It seems to be the synonym of a geometric median. Semifinalist (talk) 14:54, 29 June 2010 (UTC)
- It isn't the same as a geometric median; a medoid must be an actual point from the dataset, where a geometric median does not necessarily have to be one of the original points. SeparateWays (talk) 21:52, 12 October 2010 (UTC)
Specific distance function in Algorithms section?
editWhile the definition talks about general distance function which is great. Yet the Algorithms section assumes specific distance function without being explicit. Royi A (talk) 11:10, 15 October 2019 (UTC)
That section seems to have been added in this group of edits and that user account no longer seems to be active. Wclark (talk) 04:07, 1 January 2020 (UTC)
Manhattan or Euclidean?
editThis edit states that the median is determined by seeking to minimize the distance according to the Taxicab geometry, but the article on Median states: "A median is only defined on ordered one-dimensional data, and is independent of any distance metric." Since in one dimension the Manhattan distance and Euclidean distance are equivalent, and since the geometric median generalizes the concept using the Euclidean distance, I propose we use that as the example (but note that it's actually independent of distance metric.) This is all original research on my part however, using definitions from within our own articles primarily, and the original statements were never sourced either, so I wanted to ask here before making changes. Wclark (talk) 04:44, 1 January 2020 (UTC)

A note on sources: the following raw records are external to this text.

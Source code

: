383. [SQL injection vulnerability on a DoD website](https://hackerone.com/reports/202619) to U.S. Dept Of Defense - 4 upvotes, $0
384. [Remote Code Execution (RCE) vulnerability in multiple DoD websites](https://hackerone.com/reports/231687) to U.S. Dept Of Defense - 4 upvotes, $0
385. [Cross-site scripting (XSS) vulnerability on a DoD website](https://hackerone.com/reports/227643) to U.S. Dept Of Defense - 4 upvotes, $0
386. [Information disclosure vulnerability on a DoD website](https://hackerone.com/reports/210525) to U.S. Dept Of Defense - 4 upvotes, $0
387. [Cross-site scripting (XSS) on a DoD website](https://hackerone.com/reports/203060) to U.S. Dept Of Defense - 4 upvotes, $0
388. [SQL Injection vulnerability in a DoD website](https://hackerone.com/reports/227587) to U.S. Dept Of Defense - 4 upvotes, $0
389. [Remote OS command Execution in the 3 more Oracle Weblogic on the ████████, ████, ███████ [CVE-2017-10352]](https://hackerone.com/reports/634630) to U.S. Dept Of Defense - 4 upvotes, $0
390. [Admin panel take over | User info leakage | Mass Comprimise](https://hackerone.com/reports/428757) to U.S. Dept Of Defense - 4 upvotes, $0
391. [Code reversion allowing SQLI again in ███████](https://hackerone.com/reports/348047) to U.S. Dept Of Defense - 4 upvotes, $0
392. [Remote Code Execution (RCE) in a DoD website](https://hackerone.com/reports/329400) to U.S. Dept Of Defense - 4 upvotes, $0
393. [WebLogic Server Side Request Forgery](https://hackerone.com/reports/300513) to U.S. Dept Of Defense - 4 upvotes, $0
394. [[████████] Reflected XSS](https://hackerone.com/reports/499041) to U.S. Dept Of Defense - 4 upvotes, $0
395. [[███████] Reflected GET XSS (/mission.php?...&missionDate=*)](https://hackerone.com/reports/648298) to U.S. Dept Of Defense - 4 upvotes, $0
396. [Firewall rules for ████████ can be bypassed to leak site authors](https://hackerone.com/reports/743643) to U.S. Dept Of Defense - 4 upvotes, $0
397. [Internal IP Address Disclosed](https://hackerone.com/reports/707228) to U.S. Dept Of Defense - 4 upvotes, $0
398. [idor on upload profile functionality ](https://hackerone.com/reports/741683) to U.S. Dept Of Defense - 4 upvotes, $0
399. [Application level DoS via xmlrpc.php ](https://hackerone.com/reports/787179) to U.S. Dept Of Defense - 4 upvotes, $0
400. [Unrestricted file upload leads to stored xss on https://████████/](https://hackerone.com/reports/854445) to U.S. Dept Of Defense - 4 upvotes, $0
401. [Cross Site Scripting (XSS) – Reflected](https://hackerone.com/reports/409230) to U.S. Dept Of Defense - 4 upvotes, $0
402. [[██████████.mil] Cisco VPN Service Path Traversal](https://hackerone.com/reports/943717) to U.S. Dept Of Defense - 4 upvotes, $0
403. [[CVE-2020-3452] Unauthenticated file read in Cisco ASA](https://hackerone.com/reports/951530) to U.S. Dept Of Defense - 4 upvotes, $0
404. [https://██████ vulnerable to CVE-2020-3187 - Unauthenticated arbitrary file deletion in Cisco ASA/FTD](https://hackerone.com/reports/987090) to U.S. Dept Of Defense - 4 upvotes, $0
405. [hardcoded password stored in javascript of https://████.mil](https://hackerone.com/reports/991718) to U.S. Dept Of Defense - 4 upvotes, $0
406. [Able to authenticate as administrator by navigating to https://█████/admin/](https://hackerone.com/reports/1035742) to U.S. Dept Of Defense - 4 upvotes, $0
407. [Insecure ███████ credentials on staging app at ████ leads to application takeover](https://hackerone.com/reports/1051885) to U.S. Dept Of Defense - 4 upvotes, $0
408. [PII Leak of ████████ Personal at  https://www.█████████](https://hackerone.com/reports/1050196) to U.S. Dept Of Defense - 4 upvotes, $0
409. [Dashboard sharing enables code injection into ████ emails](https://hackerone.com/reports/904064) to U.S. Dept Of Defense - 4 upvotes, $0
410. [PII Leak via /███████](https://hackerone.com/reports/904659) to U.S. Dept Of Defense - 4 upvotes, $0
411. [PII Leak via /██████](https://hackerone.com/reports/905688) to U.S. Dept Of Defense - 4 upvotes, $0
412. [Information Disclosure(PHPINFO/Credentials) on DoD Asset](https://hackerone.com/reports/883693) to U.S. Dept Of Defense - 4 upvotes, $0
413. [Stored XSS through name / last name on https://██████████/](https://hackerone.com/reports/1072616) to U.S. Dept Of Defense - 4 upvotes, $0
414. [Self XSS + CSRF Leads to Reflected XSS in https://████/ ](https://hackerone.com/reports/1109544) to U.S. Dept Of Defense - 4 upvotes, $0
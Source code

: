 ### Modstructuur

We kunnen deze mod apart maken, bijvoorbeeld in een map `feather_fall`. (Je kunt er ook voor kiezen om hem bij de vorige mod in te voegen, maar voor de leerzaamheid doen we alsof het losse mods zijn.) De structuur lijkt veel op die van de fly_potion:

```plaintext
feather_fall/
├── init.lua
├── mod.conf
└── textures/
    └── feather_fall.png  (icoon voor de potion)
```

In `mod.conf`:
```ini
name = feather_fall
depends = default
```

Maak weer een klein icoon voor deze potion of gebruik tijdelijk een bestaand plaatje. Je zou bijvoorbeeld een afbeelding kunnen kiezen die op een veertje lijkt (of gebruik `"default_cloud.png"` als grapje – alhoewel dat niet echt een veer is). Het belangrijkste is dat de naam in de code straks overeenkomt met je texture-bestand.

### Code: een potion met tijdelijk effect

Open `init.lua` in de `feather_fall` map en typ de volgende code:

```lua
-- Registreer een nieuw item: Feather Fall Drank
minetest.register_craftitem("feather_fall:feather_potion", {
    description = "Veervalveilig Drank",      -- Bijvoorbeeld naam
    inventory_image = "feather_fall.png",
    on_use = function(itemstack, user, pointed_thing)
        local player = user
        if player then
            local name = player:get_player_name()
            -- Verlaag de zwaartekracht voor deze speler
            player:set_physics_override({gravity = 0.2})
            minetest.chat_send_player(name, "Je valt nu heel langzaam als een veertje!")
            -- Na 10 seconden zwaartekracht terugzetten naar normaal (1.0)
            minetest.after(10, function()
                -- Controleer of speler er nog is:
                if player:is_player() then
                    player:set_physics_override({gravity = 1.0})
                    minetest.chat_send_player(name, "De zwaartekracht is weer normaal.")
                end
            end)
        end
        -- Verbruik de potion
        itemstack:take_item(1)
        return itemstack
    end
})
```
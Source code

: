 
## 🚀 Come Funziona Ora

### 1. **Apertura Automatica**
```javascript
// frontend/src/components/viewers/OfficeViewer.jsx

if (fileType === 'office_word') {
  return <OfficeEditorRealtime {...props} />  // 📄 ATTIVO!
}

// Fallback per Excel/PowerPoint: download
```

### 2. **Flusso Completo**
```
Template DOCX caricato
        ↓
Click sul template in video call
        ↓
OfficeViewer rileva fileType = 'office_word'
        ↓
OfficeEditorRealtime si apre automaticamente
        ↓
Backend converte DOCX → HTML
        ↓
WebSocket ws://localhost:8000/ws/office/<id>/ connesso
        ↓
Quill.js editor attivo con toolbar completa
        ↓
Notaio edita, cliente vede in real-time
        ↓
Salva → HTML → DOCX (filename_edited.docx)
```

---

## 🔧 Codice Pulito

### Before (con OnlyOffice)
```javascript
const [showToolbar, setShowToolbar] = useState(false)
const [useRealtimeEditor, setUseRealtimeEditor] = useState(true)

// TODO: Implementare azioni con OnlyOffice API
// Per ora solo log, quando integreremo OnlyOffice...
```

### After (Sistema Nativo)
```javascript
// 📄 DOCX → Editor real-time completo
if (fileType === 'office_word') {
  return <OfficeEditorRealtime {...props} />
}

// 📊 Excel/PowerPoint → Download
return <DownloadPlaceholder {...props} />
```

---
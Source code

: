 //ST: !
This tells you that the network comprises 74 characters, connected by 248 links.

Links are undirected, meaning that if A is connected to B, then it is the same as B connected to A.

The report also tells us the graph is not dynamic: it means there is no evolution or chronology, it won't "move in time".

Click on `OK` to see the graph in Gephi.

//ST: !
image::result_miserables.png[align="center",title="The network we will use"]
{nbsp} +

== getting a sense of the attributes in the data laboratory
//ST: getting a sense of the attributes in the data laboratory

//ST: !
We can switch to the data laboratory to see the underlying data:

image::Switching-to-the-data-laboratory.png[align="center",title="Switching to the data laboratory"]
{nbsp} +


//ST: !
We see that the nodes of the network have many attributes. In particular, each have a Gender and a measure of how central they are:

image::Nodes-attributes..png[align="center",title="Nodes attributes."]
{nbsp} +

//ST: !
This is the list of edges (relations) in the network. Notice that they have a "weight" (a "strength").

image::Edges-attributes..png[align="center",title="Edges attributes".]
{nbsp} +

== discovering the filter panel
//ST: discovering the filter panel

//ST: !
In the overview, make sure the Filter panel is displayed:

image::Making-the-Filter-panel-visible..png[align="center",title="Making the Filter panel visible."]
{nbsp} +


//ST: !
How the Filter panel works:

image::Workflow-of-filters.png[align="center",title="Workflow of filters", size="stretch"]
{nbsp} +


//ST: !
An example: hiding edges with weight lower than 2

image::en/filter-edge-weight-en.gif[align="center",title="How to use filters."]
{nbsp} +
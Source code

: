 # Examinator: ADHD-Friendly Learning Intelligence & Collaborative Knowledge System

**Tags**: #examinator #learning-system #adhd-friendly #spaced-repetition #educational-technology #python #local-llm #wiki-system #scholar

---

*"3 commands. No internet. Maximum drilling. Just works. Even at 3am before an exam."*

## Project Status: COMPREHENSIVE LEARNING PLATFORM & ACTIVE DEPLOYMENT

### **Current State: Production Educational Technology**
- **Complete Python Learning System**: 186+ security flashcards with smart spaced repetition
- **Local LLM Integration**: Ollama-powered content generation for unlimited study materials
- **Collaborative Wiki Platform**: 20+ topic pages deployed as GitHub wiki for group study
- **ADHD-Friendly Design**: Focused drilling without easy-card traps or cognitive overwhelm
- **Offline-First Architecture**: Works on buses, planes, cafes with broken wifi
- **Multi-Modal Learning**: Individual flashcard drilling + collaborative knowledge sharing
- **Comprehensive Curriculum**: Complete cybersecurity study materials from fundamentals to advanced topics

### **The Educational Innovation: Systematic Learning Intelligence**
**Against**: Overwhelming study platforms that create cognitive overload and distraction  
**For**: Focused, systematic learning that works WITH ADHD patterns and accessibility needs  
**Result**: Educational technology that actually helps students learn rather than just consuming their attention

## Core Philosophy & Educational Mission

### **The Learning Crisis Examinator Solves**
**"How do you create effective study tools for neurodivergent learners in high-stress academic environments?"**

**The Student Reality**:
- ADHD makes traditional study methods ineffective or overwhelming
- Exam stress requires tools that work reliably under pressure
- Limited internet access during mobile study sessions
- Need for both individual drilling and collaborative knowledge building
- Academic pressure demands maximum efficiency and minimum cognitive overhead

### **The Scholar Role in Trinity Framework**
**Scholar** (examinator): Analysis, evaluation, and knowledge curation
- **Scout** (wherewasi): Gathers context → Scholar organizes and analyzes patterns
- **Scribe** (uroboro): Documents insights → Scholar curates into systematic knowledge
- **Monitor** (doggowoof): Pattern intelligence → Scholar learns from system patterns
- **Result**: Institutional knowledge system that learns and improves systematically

- I've received some clarification on the claims in these edits and believe this article would be best served by editing the statement about distance metrics to clarify that it's not just the aggregate distance under the Manhattan distance / Taxicab geometry that's minimized, but any strictly additive metric in a single dimension (all of which are equivalent, up to scaling.) This is not the case for other strictly subadditive metrics, which may also be worth mentioning. For instance, the mode is the member of a set that minimizes the aggregate distance to all other members of the set, under the zero-one loss function (taken as a distance/dissimilarity metric.) I'm awaiting some feedback on other related articles (so that I can try to harmonize this point across all of them) and would appreciate any here, if anybody is so inclined. Thanks! Wclark (talk) 18:51, 3 January 2020 (UTC)